Glossary
Responsibility Assignment Matrix (RAM)
A matrix that crosses the WBS with the OBS to identify who is responsible for each piece of work — the formal basis for control account ownership in EVM.
The Responsibility Assignment Matrix (RAM) sits at the intersection of the Work Breakdown Structure and the Organisational Breakdown Structure. Each row is a WBS element; each column is an OBS unit; each cell records the responsibility relationship — typically using a RACI scheme (Responsible, Accountable, Consulted, Informed) or the simpler R/A coding used in EVMS documentation. A properly populated RAM identifies, for every scope element, exactly one accountable manager and any supporting roles. It is the canonical answer to 'who does what' on the programme.

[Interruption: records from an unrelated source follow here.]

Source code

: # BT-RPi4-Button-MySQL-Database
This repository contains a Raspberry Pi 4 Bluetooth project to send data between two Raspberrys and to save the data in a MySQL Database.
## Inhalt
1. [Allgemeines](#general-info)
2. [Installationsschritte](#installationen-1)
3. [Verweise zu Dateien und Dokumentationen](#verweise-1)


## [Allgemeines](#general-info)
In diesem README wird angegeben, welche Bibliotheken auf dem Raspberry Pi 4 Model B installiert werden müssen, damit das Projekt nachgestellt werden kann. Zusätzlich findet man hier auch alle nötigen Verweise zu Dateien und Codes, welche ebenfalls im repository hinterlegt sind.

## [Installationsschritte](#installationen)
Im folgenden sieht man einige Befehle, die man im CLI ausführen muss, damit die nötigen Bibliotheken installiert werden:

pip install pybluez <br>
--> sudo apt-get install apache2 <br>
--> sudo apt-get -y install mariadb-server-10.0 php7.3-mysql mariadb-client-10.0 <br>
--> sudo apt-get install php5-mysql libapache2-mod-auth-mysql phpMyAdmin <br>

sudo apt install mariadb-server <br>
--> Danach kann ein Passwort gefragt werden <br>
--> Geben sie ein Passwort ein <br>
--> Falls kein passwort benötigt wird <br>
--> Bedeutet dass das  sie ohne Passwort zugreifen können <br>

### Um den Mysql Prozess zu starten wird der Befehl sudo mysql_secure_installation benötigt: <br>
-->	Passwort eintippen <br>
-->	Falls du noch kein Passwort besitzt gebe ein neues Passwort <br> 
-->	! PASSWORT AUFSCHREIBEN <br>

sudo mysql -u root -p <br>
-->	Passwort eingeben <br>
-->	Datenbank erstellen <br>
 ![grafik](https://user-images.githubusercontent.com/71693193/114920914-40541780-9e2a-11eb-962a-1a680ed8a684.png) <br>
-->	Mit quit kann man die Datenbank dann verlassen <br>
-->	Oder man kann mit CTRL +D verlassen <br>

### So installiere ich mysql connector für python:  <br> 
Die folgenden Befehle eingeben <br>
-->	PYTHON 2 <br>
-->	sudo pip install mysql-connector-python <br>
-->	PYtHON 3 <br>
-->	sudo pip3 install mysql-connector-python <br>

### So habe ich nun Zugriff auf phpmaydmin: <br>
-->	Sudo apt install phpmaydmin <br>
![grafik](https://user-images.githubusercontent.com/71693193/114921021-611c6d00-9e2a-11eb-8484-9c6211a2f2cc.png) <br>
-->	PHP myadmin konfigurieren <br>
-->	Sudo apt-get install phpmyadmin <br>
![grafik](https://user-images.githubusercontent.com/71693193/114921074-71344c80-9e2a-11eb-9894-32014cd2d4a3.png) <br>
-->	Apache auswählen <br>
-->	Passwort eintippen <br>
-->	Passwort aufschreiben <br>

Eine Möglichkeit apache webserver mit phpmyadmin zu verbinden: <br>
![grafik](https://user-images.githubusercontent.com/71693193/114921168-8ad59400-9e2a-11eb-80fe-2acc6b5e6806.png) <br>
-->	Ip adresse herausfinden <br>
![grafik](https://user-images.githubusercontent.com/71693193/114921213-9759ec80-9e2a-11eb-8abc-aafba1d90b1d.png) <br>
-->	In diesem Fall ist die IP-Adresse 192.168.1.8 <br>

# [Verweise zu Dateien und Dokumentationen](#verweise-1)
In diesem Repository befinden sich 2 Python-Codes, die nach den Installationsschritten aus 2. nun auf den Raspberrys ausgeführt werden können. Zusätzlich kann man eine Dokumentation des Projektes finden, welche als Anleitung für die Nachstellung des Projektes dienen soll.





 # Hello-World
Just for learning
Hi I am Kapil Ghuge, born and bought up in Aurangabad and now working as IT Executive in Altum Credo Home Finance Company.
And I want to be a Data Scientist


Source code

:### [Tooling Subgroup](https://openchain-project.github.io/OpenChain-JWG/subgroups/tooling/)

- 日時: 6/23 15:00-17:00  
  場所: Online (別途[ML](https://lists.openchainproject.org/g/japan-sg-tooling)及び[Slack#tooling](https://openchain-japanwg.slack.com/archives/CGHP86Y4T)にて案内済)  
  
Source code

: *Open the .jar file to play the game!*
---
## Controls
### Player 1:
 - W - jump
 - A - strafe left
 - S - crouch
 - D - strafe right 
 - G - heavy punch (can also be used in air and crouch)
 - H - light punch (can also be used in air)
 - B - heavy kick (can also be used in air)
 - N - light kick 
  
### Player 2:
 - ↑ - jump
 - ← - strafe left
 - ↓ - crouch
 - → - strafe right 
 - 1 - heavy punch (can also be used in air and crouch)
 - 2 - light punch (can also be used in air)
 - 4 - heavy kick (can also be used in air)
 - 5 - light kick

The RAM has a specific contractual role in Earned Value Management. The intersections marked as 'accountable' on the matrix define the Control Accounts — the units at which budget is authorised, performance is measured, and variances are managed. The control account manager named in the RAM owns the control account plan, signs off the time-phased budget, and is the accountable individual for any variance analysis or recovery planning. Where the RAM is missing or ambiguous, the EVM system has no defensible chain of accountability and the variance reports become noise.
Beyond EVM, the RAM is the tool that surfaces the structural problems in how a programme is organised. Rows with no 'A' (no-one accountable) reveal coverage gaps; rows with multiple 'A's (more than one person accountable) reveal contested ownership. Columns that are mostly 'C' or 'I' reveal stakeholders who think they are managing the work but in reality have no executive role. On JV-delivered or partnered programmes, working through the RAM line by line with the parties together is one of the most reliably useful exercises in early mobilisation — it forces the conversations that get otherwise deferred until something goes wrong.